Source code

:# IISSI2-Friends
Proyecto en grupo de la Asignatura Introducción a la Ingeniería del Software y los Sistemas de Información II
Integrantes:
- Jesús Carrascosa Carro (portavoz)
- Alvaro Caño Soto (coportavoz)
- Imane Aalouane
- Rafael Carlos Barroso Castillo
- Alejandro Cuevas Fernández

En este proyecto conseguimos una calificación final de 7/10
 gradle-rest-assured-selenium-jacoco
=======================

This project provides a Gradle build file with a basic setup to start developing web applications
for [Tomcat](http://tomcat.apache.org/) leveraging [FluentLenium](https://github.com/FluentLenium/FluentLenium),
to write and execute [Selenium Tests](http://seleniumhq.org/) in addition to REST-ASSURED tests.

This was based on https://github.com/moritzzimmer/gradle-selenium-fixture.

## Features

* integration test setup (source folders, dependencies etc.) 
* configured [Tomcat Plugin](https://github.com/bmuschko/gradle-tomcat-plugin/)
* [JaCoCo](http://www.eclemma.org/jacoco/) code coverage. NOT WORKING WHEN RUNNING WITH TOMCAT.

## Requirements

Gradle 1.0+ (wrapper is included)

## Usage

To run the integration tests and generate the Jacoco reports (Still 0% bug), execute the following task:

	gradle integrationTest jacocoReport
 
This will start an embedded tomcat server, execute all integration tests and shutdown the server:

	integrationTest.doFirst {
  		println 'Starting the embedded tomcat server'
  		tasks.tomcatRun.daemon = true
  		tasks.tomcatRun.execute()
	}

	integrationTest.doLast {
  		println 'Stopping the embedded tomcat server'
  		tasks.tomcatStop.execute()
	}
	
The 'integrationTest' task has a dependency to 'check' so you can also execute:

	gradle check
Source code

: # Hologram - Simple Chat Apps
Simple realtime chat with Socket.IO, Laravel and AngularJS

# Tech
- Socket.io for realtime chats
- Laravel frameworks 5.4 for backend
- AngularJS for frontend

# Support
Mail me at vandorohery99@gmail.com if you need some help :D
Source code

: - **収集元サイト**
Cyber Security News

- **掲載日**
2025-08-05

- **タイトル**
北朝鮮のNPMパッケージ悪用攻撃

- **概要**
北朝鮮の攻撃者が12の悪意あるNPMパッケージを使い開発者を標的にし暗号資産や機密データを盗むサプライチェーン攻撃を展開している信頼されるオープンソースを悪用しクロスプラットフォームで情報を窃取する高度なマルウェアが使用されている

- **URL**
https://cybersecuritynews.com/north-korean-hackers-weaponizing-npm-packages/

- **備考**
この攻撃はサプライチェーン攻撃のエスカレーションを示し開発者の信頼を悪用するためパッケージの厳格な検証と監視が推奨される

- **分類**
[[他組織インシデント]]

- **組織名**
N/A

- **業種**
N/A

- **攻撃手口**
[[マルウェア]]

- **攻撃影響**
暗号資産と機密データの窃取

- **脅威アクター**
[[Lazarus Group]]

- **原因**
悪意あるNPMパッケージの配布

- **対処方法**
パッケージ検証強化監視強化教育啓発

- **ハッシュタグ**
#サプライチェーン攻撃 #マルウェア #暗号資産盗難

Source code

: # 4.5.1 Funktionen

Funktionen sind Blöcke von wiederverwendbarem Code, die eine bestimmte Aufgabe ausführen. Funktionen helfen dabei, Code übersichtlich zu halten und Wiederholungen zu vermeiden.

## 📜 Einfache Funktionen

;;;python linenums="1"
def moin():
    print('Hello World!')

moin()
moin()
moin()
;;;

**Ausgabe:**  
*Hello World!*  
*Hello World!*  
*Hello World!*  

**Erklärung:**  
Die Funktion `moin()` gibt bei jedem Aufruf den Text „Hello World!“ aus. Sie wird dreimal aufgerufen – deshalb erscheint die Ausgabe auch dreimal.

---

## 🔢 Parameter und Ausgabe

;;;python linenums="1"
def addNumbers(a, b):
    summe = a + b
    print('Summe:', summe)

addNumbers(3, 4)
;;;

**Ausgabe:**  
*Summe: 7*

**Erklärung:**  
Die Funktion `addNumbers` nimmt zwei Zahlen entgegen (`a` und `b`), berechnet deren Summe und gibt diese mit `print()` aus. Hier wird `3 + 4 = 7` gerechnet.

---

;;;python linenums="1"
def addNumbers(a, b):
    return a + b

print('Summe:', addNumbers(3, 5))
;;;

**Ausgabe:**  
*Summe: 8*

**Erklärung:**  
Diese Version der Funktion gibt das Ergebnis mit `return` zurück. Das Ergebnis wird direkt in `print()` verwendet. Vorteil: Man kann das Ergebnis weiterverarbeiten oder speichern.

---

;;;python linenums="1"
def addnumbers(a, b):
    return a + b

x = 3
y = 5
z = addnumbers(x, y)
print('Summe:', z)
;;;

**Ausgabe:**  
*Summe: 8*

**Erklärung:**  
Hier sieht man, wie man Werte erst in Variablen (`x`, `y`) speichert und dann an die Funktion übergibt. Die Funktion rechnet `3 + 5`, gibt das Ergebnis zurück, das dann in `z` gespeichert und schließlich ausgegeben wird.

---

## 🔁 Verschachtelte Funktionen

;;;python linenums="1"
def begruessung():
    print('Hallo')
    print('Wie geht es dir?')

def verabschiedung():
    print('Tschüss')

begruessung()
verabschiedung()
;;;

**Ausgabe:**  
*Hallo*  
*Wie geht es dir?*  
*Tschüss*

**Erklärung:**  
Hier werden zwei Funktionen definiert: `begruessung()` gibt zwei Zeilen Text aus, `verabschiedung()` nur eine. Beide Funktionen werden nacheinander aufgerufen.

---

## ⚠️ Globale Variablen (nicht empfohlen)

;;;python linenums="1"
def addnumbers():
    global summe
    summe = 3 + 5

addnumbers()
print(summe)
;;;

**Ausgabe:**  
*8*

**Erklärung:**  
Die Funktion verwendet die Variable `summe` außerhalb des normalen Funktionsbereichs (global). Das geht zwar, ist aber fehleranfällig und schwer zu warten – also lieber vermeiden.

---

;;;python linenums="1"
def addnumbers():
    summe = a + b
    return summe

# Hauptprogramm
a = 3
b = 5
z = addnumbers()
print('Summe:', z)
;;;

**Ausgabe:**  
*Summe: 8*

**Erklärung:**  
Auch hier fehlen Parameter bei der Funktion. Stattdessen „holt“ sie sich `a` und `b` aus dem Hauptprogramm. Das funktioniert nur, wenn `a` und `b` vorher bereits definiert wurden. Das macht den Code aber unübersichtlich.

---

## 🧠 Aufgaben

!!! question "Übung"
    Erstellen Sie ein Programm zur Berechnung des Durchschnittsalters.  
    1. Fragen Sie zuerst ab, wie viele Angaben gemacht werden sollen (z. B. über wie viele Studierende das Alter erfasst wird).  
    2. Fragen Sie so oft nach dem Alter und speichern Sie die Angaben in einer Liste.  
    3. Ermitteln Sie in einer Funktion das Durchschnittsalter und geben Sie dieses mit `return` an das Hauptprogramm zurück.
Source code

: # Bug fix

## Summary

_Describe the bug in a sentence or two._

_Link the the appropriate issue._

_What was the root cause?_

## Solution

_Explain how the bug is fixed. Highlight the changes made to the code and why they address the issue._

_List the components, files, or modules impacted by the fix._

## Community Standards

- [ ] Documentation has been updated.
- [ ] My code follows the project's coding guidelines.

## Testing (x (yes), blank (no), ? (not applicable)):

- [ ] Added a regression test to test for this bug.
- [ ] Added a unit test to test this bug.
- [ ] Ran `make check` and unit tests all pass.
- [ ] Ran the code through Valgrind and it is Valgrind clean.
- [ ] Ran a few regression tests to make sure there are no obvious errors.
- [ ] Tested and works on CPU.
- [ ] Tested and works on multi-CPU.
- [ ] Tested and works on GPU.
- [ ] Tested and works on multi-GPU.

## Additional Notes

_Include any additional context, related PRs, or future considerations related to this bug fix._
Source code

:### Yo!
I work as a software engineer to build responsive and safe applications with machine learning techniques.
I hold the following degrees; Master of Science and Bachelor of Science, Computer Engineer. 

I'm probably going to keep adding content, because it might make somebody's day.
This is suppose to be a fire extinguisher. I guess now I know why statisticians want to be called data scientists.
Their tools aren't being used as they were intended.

→ Exercise goal: Your answer must be every line from the listing above that holds the string "speichern".

→ Exercise response:
Diese Version der Funktion gibt das Ergebnis mit `return` zurück. Das Ergebnis wird direkt in `print()` verwendet. Vorteil: Man kann das Ergebnis weiterverarbeiten oder speichern.
    2. Fragen Sie so oft nach dem Alter und speichern Sie die Angaben in einer Liste.  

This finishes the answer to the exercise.